If you're not planning on installing an electrical panel in the garage, the installation is quite straight forward. You can basically treat the garage circuit, just like any other branch circuit. If you do plan on installing a panel in the garage, the following information is not for you.
You'll install a 20 ampere breaker, in the panel in the house. From there you can either go straight into conduit, or you can run any other approved cable. From the question, it sounds like you want to use nonmetallic sheathed cable from the panel, which is just fine. You'll connect the 12/2 with ground NM cable appropriately in the panel, and run it out to a junction box near where the conduit will leave the house.
Then you'll run conduit from that junction box, outside, underground, then up and into the garage, ending at another junction box. You'll want to make sure you install expansion fittings where appropriate, especially if you're entering the buildings above ground.
Next you'll pull three, 12 AWG THWN wires through the conduit. Connect the wires from the NM cable, to the THWN conductors in the junction box in the house.
Finally, you'll run cable from the junction box to the outlets in the garage.

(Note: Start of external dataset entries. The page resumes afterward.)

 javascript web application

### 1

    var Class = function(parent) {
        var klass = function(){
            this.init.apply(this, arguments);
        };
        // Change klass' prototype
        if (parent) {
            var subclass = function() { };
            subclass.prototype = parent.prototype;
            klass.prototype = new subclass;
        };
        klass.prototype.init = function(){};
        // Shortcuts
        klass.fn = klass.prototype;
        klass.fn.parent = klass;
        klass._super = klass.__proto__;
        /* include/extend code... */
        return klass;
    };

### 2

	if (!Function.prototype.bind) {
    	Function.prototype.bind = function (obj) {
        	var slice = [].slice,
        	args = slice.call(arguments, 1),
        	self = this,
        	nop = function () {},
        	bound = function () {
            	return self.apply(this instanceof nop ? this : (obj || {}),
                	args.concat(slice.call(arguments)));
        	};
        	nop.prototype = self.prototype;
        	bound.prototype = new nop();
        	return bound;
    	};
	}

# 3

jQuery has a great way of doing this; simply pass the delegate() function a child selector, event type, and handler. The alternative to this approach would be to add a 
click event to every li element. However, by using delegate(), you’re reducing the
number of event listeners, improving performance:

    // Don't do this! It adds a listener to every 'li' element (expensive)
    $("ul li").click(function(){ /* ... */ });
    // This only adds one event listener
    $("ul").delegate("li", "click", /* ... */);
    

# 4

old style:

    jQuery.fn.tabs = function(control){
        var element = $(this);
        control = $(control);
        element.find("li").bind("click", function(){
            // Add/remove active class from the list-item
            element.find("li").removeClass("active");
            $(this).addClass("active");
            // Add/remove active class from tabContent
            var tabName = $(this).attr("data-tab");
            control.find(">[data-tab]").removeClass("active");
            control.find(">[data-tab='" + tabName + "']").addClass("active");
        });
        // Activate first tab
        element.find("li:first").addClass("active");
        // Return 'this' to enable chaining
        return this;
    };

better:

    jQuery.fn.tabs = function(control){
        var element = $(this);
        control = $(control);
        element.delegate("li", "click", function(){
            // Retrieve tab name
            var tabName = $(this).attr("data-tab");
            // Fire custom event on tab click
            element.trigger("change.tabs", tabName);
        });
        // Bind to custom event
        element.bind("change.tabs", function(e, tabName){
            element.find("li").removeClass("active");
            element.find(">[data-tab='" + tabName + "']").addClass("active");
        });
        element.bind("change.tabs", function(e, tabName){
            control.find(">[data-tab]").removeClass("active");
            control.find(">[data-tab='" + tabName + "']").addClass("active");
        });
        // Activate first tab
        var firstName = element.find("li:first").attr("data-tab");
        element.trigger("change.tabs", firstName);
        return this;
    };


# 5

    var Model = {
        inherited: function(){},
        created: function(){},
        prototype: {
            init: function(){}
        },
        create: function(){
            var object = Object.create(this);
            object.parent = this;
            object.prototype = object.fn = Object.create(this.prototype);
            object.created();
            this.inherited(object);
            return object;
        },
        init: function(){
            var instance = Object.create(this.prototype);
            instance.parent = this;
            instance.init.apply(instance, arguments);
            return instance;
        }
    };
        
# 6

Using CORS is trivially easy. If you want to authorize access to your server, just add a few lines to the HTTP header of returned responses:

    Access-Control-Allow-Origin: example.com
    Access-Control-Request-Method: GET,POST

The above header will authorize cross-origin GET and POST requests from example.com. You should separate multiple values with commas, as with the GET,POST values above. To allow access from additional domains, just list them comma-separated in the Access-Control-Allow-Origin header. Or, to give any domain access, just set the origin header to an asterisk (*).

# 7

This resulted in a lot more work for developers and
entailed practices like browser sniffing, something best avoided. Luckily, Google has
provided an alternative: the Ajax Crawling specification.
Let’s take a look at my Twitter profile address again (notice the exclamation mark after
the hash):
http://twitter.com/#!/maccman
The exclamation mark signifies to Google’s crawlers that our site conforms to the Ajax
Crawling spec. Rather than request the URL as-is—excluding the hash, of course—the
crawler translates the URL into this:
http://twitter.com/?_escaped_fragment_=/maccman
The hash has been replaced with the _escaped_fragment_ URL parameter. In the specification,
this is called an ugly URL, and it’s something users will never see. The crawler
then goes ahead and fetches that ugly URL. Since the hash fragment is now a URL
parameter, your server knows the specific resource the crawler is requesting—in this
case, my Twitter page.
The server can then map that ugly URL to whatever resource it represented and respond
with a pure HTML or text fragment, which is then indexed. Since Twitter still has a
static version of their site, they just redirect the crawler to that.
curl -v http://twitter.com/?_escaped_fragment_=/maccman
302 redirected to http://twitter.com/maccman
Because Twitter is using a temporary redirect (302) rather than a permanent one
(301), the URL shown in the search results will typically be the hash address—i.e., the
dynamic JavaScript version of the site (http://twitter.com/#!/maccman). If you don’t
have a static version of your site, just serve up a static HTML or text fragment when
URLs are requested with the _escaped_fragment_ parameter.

Single, or Multi-wire branch circuit
National Electrical Code allows a garage to be supplied by a single, or multi-wire branch circuit without much trouble. If you don't plan on using much power, and don't mind having the lights and receptacles on the same circuit. You can simply run a single circuit out to the garage, and power everything with it. However, if you want to separate the lighting load from the receptacles load, you can install a multi-wire branch circuit without much extra effort.
If you decide to install a multi-wire branch circuit, you'll have to install a double pole breaker instead of a single pole breaker. So to do this, you'll have to have two slots open in the panel. You'll also have to install an additional conductor, so you'll have to use 12/3 NM cable and pull and extra wire through the conduit.

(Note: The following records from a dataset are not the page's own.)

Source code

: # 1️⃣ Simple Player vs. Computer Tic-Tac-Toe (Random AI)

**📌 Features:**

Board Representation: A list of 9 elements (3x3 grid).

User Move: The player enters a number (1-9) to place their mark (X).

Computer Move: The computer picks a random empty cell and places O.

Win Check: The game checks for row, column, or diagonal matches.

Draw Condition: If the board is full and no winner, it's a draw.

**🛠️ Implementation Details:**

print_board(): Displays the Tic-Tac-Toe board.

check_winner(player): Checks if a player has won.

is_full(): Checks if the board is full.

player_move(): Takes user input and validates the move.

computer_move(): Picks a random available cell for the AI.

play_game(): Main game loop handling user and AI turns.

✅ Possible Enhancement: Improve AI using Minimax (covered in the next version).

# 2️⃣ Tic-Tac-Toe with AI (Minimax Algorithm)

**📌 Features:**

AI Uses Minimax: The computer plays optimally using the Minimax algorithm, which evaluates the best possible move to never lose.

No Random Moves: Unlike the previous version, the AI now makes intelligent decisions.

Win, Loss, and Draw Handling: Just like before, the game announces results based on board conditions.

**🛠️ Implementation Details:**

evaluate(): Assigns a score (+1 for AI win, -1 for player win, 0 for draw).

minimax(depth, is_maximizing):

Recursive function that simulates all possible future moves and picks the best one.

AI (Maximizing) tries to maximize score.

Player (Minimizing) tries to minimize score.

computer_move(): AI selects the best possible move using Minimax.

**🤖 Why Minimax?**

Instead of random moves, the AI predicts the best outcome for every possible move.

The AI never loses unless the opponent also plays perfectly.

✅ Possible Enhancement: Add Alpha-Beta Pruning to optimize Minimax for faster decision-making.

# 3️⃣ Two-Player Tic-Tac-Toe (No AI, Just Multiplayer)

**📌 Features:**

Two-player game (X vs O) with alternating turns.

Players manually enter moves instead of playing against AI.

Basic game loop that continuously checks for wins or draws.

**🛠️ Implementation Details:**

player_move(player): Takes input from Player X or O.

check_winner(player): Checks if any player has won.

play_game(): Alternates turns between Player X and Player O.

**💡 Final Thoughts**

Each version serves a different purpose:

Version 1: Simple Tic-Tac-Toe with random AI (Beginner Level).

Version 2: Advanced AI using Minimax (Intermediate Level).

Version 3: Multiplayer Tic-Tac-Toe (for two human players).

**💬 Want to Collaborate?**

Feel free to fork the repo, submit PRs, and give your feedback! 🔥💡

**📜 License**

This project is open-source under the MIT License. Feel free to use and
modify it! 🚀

Whether you decide to install a single or multi-wire branch circuit, you'll need to use at least 1/2" conduit if you're using schedule 80 PVC. According to Table 5 of Chapter 9 of the National Electrical Code, each 12 AWG THWN conductor has an approximate area of 0.0133 in.². Table 4 of the same chapter, says that 1/2" schedule 80 PVC has a total internal area of 0.217 in.². However, since there are more than 2 wires in the conduit, you can only fill the conduit to 40%.
0.0133 in.² * 3 conductors = 0.0399 in.²
0.217 in.² * 0.40 = 0.0868 in.²
Three 12 AWG THWN conductors will take up 0.0399 in.², while 40% of the total internal area of 1/2" schedule 80 PVC is 0.0868 in.². So there's no problem fitting the 3 conductors through the conduit.
0.0133 in.² * 4 conductors = 0.0532 in.²
Even if you decide to run a multi-wire branch circuit, you'll still have plenty of room in the 1/2" conduit.
Conduit Minimum Cover
According to Table 300.5 of the National Electrical Code, direct burial nonmetallic raceways not encased in concrete or other raceways is required to have a minimum cover of 18" (450 mm). However, if it's a residential branch circuit, 120 volts or less, GFCI protected, with 20 ampere or less overcurrent protection, it can have a minimum cover of 12".
So if you're installing a single branch circuit to supply the garage, you can install a GFCI breaker and you'll only have to bury the conduit 12". Otherwise, you're going to have to bury the conduit 18".
NOTE: Minimum cover is based on the conduit running under nothing but grass and dirt. Minimum cover may vary if run under concrete, walkways, streets, parking lots, etc.
Grounding and Bonding
Since you'll only be installing a single or multi-wire branch circuit, you'll only be required to run an appropriately sized grounding conductor along with the current carrying conductors (250.32(A)Ex. 1). You'll extend this grounding conductor to each outlet, and connect any devices to it. There are no other grounding or bonding requirements, as long as there are no metallic pathways connecting the two structures.
Means of disconnect
As Speedy Petey points out, you'll also need a means of disconnect inside or outside the building near where the circuit enters (225.31, 225.32). A means of disconnect is simply any approved method of disconnecting all ungrounded conductors. This could be simple snap switches, a pullout disconnect, a safety switch, etc.
Once you supply a garage with electric power, you'll also have to install a few required outlets. First you'll need at least one receptacle outlet (210.52(G)(1)), which will have to be GFCI protected (210.8(A)(2)). You'll also have to install one switch controlled lighting outlet inside (210.70(A)(2)(a)), and one switch controlled lighting outlet on the outside to provide lighting for the entrance/exits (210.70(A)(2)(b)).
Single branch circuit supplying garage
Multi-wire branch circuit supplying garage
- This answer is based on National Electrical Code 2014, and may not be applicable to areas that do not follow NEC.